+++ Source material +++

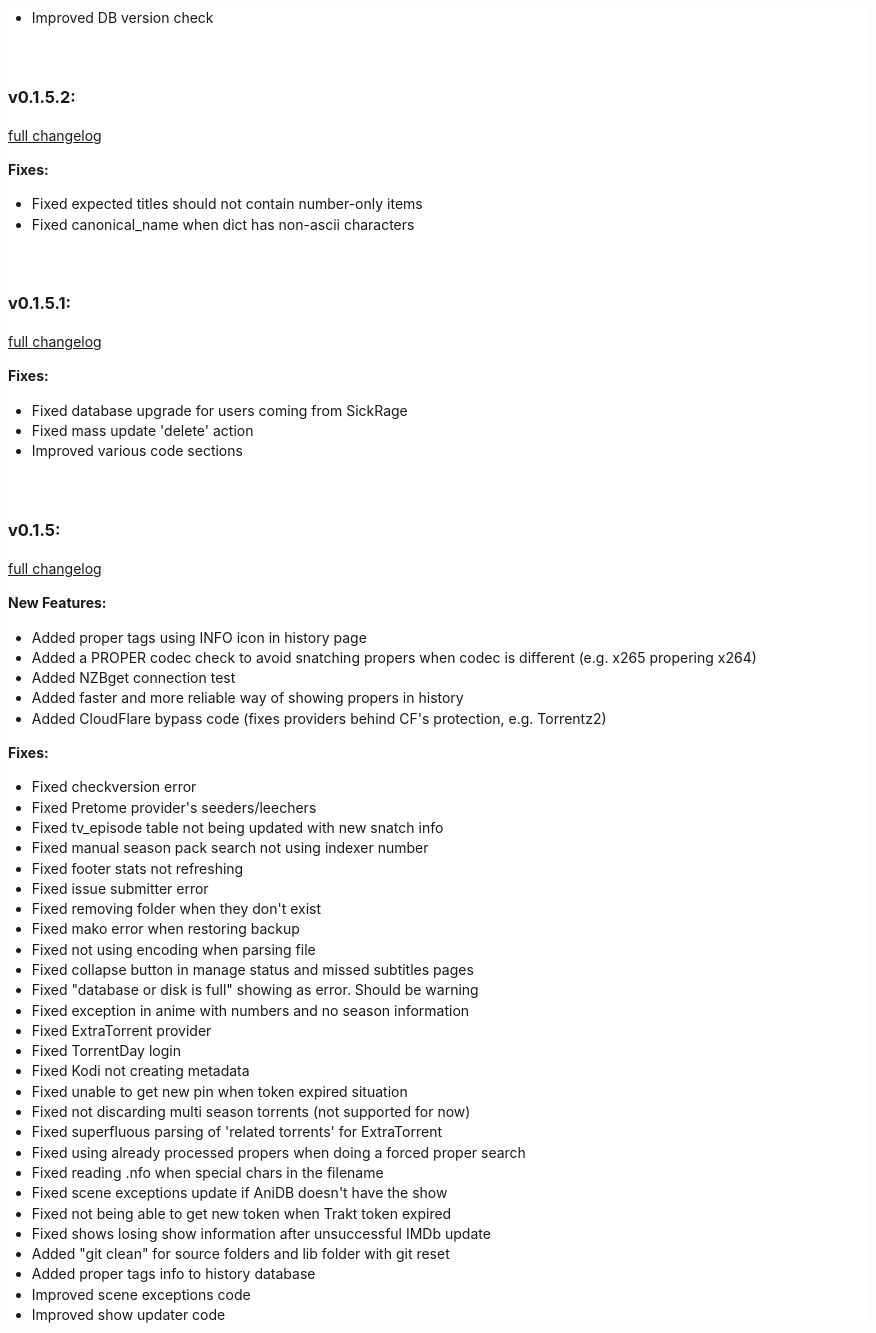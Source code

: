  - Improved DB version check
 
<br />

### v0.1.5.2:

[full changelog](https://github.com/pymedusa/SickRage/commits/master)

**Fixes:**

 - Fixed expected titles should not contain number-only items
 - Fixed canonical_name when dict has non-ascii characters

<br />

### v0.1.5.1:

[full changelog](https://github.com/pymedusa/SickRage/commits/master)

**Fixes:**

 - Fixed database upgrade for users coming from SickRage
 - Fixed mass update 'delete' action
 - Improved various code sections

<br />

### v0.1.5:

[full changelog](https://github.com/pymedusa/SickRage/commits/master)

**New Features:**

 - Added proper tags using INFO icon in history page
 - Added a PROPER codec check to avoid snatching propers when codec is different (e.g. x265 propering x264)
 - Added NZBget connection test
 - Added faster and more reliable way of showing propers in history
 - Added CloudFlare bypass code (fixes providers behind CF's protection, e.g. Torrentz2)

**Fixes:**

- Fixed checkversion error
- Fixed Pretome provider's seeders/leechers
- Fixed tv_episode table not being updated with new snatch info
- Fixed manual season pack search not using indexer number
- Fixed footer stats not refreshing
- Fixed issue submitter error
- Fixed removing folder when they don't exist
- Fixed mako error when restoring backup
- Fixed not using encoding when parsing file
- Fixed collapse button in manage status and missed subtitles pages
- Fixed "database or disk is full" showing as error. Should be warning
- Fixed exception in anime with numbers and no season information
- Fixed ExtraTorrent provider
- Fixed TorrentDay login
- Fixed Kodi not creating metadata
- Fixed unable to get new pin when token expired situation
- Fixed not discarding multi season torrents (not supported for now)
- Fixed superfluous parsing of 'related torrents' for ExtraTorrent
- Fixed using already processed propers when doing a forced proper search 
- Fixed reading .nfo when special chars in the filename
- Fixed scene exceptions update if AniDB doesn't have the show
- Fixed not being able to get new token when Trakt token expired
- Fixed shows losing show information after unsuccessful IMDb update
- Added "git clean" for source folders and lib folder with git reset
- Added proper tags info to history database
- Improved scene exceptions code
- Improved show updater code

+++

# [The task]
Output the lines from the one with "- Fixed not discarding" through the end of the records above, exactly, including both ends, and nothing besides.

# [Written response]
- Fixed not discarding multi season torrents (not supported for now)
- Fixed superfluous parsing of 'related torrents' for ExtraTorrent
- Fixed using already processed propers when doing a forced proper search 
- Fixed reading .nfo when special chars in the filename
- Fixed scene exceptions update if AniDB doesn't have the show
- Fixed not being able to get new token when Trakt token expired
- Fixed shows losing show information after unsuccessful IMDb update
- Added "git clean" for source folders and lib folder with git reset
- Added proper tags info to history database
- Improved scene exceptions code
- Improved show updater code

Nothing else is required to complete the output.